# Records for this exercise:
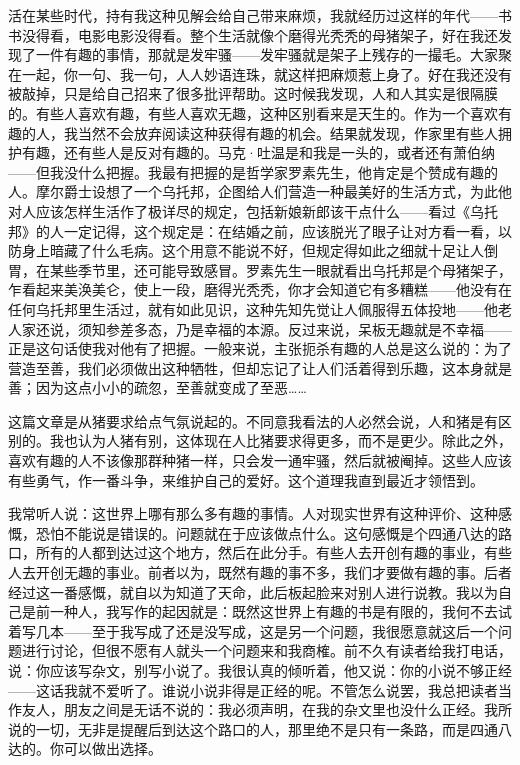 活在某些时代，持有我这种见解会给自己带来麻烦，我就经历过这样的年代——书书没得看，电影电影没得看。整个生活就像个磨得光秃秃的母猪架子，好在我还发现了一件有趣的事情，那就是发牢骚——发牢骚就是架子上残存的一撮毛。大家聚在一起，你一句、我一句，人人妙语连珠，就这样把麻烦惹上身了。好在我还没有被敲掉，只是给自己招来了很多批评帮助。这时候我发现，人和人其实是很隔膜的。有些人喜欢有趣，有些人喜欢无趣，这种区别看来是天生的。作为一个喜欢有趣的人，我当然不会放弃阅读这种获得有趣的机会。结果就发现，作家里有些人拥护有趣，还有些人是反对有趣的。马克·吐温是和我是一头的，或者还有萧伯纳——但我没什么把握。我最有把握的是哲学家罗素先生，他肯定是个赞成有趣的人。摩尔爵士设想了一个乌托邦，企图给人们营造一种最美好的生活方式，为此他对人应该怎样生活作了极详尽的规定，包括新娘新郎该干点什么——看过《乌托邦》的人一定记得，这个规定是：在结婚之前，应该脱光了眼子让对方看一看，以防身上暗藏了什么毛病。这个用意不能说不好，但规定得如此之细就十足让人倒胃，在某些季节里，还可能导致感冒。罗素先生一眼就看出乌托邦是个母猪架子，乍看起来美涣美仑，使上一段，磨得光秃秃，你才会知道它有多糟糕——他没有在任何乌托邦里生活过，就有如此见识，这种先知先觉让人佩服得五体投地——他老人家还说，须知参差多态，乃是幸福的本源。反过来说，呆板无趣就是不幸福——正是这句话使我对他有了把握。一般来说，主张扼杀有趣的人总是这么说的：为了营造至善，我们必须做出这种牺牲，但却忘记了让人们活着得到乐趣，这本身就是善；因为这点小小的疏忽，至善就变成了至恶…… 

这篇文章是从猪要求给点气氛说起的。不同意我看法的人必然会说，人和猪是有区别的。我也认为人猪有别，这体现在人比猪要求得更多，而不是更少。除此之外，喜欢有趣的人不该像那群种猪一样，只会发一通牢骚，然后就被阉掉。这些人应该有些勇气，作一番斗争，来维护自己的爱好。这个道理我直到最近才领悟到。 

我常听人说：这世界上哪有那么多有趣的事情。人对现实世界有这种评价、这种感慨，恐怕不能说是错误的。问题就在于应该做点什么。这句感慨是个四通八达的路口，所有的人都到达过这个地方，然后在此分手。有些人去开创有趣的事业，有些人去开创无趣的事业。前者以为，既然有趣的事不多，我们才要做有趣的事。后者经过这一番感慨，就自以为知道了天命，此后板起脸来对别人进行说教。我以为自己是前一种人，我写作的起因就是：既然这世界上有趣的书是有限的，我何不去试着写几本——至于我写成了还是没写成，这是另一个问题，我很愿意就这后一个问题进行讨论，但很不愿有人就头一个问题来和我商榷。前不久有读者给我打电话，说：你应该写杂文，别写小说了。我很认真的倾听着，他又说：你的小说不够正经——这话我就不爱听了。谁说小说非得是正经的呢。不管怎么说罢，我总把读者当作友人，朋友之间是无话不说的：我必须声明，在我的杂文里也没什么正经。我所说的一切，无非是提醒后到达这个路口的人，那里绝不是只有一条路，而是四通八达的。你可以做出选择。

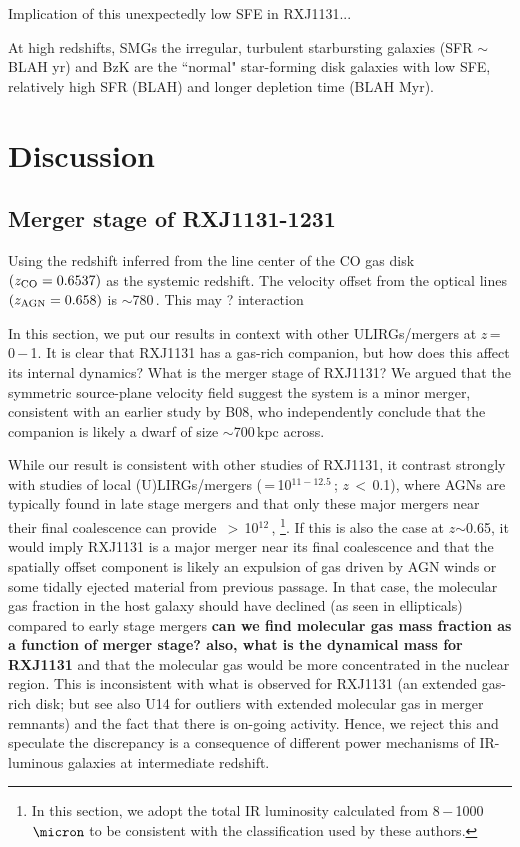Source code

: \documentclass[]{emulateapj}
\begin{document}
Implication of this unexpectedly low SFE in RXJ1131...

At high redshifts, SMGs the irregular, turbulent starbursting galaxies (SFR $\sim$ BLAH \Msun yr\pmOne)
and BzK are the ``normal" star-forming disk galaxies with low SFE, relatively high SFR (BLAH) and 
longer depletion time (BLAH Myr). 

\section{Discussion} \label{sec:diss}
\subsection{Merger stage of RXJ1131-1231}
Using the redshift inferred from the line center of the CO gas disk $(z_{\rm CO} = 0.6537)$ 
as the systemic redshift. The velocity offset from the optical lines $(z_{\rm AGN} = 0.658)$ 
is $\sim$780\,\kms. This may ? interaction

In this section, we put our results in context with other ULIRGs/mergers at
$z$\,=\,0\,$-$\,1. It is clear that RXJ1131 has a
gas-rich companion, but how does this affect its internal dynamics?
What is the merger stage of RXJ1131?
We argued that the symmetric source-plane velocity field suggest
the system is a minor merger, consistent with an earlier study by B08, who
independently conclude that the companion is likely
a dwarf of size $\sim$700\,kpc across.

While our result is consistent with other studies of RXJ1131, it
contrast strongly with studies of local (U)LIRGs/mergers
(\LIR\,=\,10$^{11-12.5}$\,\Lsun; $z$\,$<$\,0.1), where AGNs are
typically found in late stage mergers
\citep{Yuan10a,Iwasawa11a,Carpineti12a} and
that only these major mergers near their final
coalescence can provide \LIR\,$>$\,10$^{12}$\,\Lsun,
\citep[\eg][hereafter L16]{Carpineti15a,Larson16a}
\footnote{In this section, we adopt the total IR luminosity
calculated from 8\,$-$\,1000\,$\micron$
to be consistent with the classification used by these authors.}.
If this is also the case at $z$$\sim$0.65, it would imply RXJ1131
is a major merger near its final coalescence and that the spatially offset
component is likely an expulsion of gas driven by AGN winds or some
tidally ejected material from previous passage.
In that case, the molecular gas fraction in the host
galaxy should have declined (as seen in ellipticals) compared to early
stage mergers
\textbf{can we find molecular gas mass fraction as a
function of merger stage? also, what is the dynamical mass for RXJ1131}
and that the molecular gas would
be more concentrated in the nuclear region.
This is inconsistent with what
is observed for RXJ1131
(an extended gas-rich disk; but see also U14 for outliers
with extended molecular gas in merger remnants) and
the fact that there is on-going \SF activity.
Hence, we reject this and speculate the discrepancy is a consequence
of different power mechanisms of IR-luminous galaxies at intermediate redshift.
\end{document}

# Instructions to follow:
Your output must contain exactly the lines from the one containing "function of merger" to the final line of the data above, and no other text.

# Task solution:
function of merger stage? also, what is the dynamical mass for RXJ1131}
and that the molecular gas would
be more concentrated in the nuclear region.
This is inconsistent with what
is observed for RXJ1131
(an extended gas-rich disk; but see also U14 for outliers
with extended molecular gas in merger remnants) and
the fact that there is on-going \SF activity.
Hence, we reject this and speculate the discrepancy is a consequence
of different power mechanisms of IR-luminous galaxies at intermediate redshift.
\end{document}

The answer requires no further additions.